A Study on using Google Cloud Storage with the S3 Compatibility API
Google Cloud Storage’s XML API Provides Interoperability with some of the client libraries that use S3. If you have existing applications that read and write data using the S3 API/SDK/Client Libraries within configuration changes and minimal code change. While compatibility offers ease, it is important to be aware about where things break. This post outlines some of those scenarios
Sections
The post has 4 major sections
1. Where things break ( TL;DR )
2. Server Side Config
3. Client Side Config
4. Code Samples
Where things break
ACLs
There are some minor differences in the way AWS’s Predefined/Canned ACLs work and the way GCPs Canned ACLs work. Before that, a small refresher in ACL Concepts
ACLs have 2 Properties
1. Grantees ( Who gets access )
2. Scope ( How much access do they get )ACLs are of 2 types
1. Canned ACLs ( Predefined Scopes & Grantees )

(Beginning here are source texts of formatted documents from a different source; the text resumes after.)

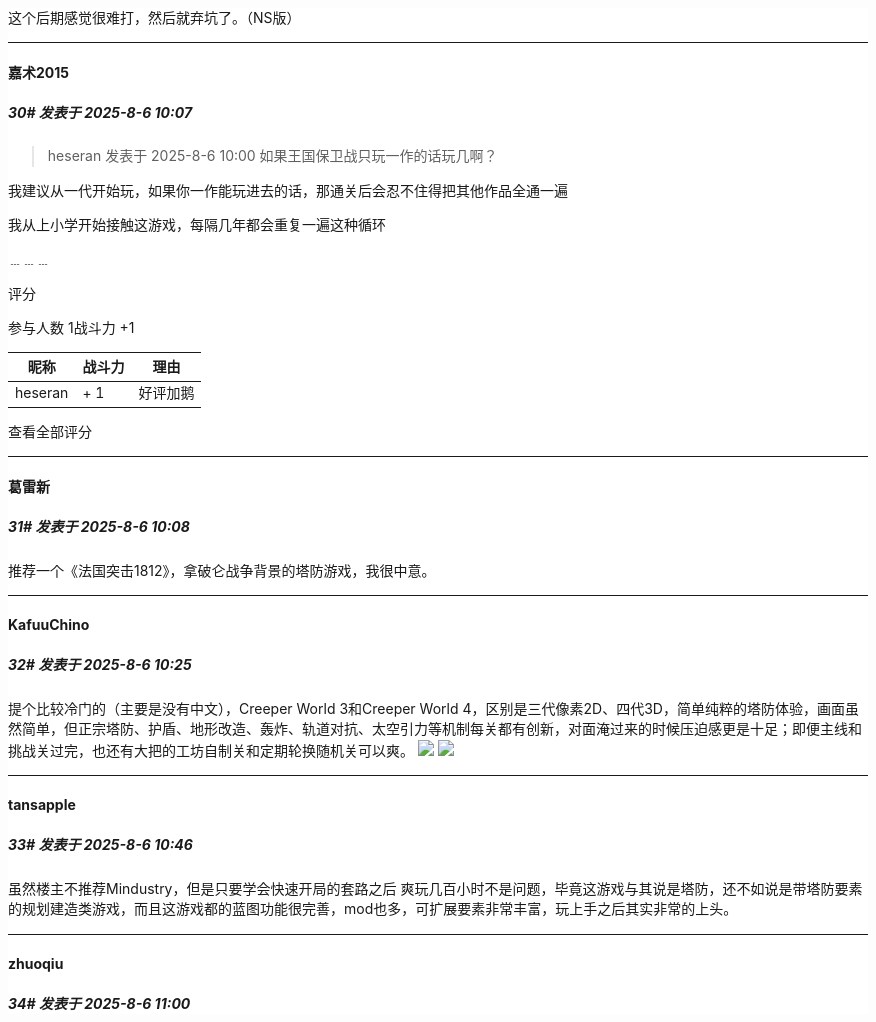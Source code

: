这个后期感觉很难打，然后就弃坑了。（NS版）

*****

####  嘉术2015  
##### 30#       发表于 2025-8-6 10:07

<blockquote>heseran 发表于 2025-8-6 10:00
如果王国保卫战只玩一作的话玩几啊？</blockquote>

我建议从一代开始玩，如果你一作能玩进去的话，那通关后会忍不住得把其他作品全通一遍

我从上小学开始接触这游戏，每隔几年都会重复一遍这种循环

﹍﹍﹍

评分

 参与人数 1战斗力 +1

|昵称|战斗力|理由|
|----|---|---|
| heseran| + 1|好评加鹅|

查看全部评分

*****

####  葛雷新  
##### 31#       发表于 2025-8-6 10:08

推荐一个《法国突击1812》，拿破仑战争背景的塔防游戏，我很中意。

*****

####  KafuuChino  
##### 32#       发表于 2025-8-6 10:25

提个比较冷门的（主要是没有中文），Creeper World 3和Creeper World 4，区别是三代像素2D、四代3D，简单纯粹的塔防体验，画面虽然简单，但正宗塔防、护盾、地形改造、轰炸、轨道对抗、太空引力等机制每关都有创新，对面淹过来的时候压迫感更是十足；即便主线和挑战关过完，也还有大把的工坊自制关和定期轮换随机关可以爽。
<img src="https://shared.fastly.steamstatic.com/store_item_assets/steam/apps/280220/ss_26a1bd5fcc06bddf11ba9788b02cf5818a7a4274.jpg" referrerpolicy="no-referrer">
<img src="https://shared.fastly.steamstatic.com/store_item_assets/steam/apps/848480/ss_78974e638a61aa4cee843e796add1a755228a161.jpg" referrerpolicy="no-referrer">

*****

####  tansapple  
##### 33#       发表于 2025-8-6 10:46

虽然楼主不推荐Mindustry，但是只要学会快速开局的套路之后 爽玩几百小时不是问题，毕竟这游戏与其说是塔防，还不如说是带塔防要素的规划建造类游戏，而且这游戏都的蓝图功能很完善，mod也多，可扩展要素非常丰富，玩上手之后其实非常的上头。

*****

####  zhuoqiu  
##### 34#       发表于 2025-8-6 11:00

2. Custom ACLs ( Custom Scope & Grantees )ACLs can be Applied at 2 Levels
1. Bucket
2. Object
Differences in Canned ACLs
The bolded ones where upstream programs use these permissions will make the the Compatibility break.
| AWS Canned ACL | GCP Canned ACL | Applies |
|---------------------------|---------------------------|---------|
| private | private | Both |
| public-read | public-read | Both |
| public-read-write | public-read-write | Both |
| aws-exec-read | - | Both |
| authenticated-read | authenticated-read | Both |
| bucket-owner-read | bucket-owner-read | Object |
| bucket-owner-full-control | bucket-owner-full-control | Object |
| log-delivery-write | - | Bucket |
| - | project-private | Both |
CORS
2 Types of CORS
1. Simple
2. Preflighted
While both GCS and AWS S3 have the same fields in CORS the way we specify CORS Configurations are different and hence reusing the client libraries is not possible in this case.
| AWS CORS | GCP CORS |
|----------------|-----------------|
| AllowedHeaders | ResponseHeaders |
| AllowedMethods | Methods |
| AllowedOrigins | Origins |
| MaxAgeSeconds | MaxAgeSec |
So when setting up CORS Configuration at the bucket the following error pops up
ClientError: An error occurred (MalformedLifecycleConfiguration) when calling the PutBucketLifecycleConfiguration operation: The XML you provided was not well-formed or did not validate against our published schema.
Object Lifecycle Policy
While setting Object Lifecycle Policies are supported by the XML API, the request structures are different in the case of GCS , and you will recieve this common error
ClientError: An error occurred (MalformedLifecycleConfiguration) when calling the PutBucketLifecycleConfiguration operation: The XML you provided was not well-formed or did not validate against our published schema.
Object Integrity Check
If your application uses Object Integrity Checks in it’s logic during upload then you may want to read this. We encounter 2 Broad Scenarios in Object Integrity Checks
2 Scenarios
1. Single Part Upload
2. Multi-Part Upload
There are different types of File Integrity Checks
Types of File Integrity Checks
1. CRC32C
2. MD5
3. ETags
How do these components Relate, The client side while uploading needs to validate
AWS Multi-Part Upload
On multipart uploads, the etag
is computed by taking the binary encoding of each part’s md5
hash, concatenating them together, doing an md5
of that, hex-encoding the result, then appending the -
followed by the number of parts.
GCP Multi-Part Upload
GCP Composite crc32c
is computed by taking the individual part’s crc32cs
A Table comparing the differences
| | Single Part | Multi-Part |
|-----|-------------|---------------------------------------|
| GCP | MD5, CRC32C | b64 encoded CRC32C (CRC32Cs of Parts) |
| AWS | MD5 | Hex encoded MD5 ( MD5 of Parts ) |
Server Side Configuration
Step 1: Create a Custom Role (Not Mandatory), skip this step if a pre-defined role can be assigned to the Principal.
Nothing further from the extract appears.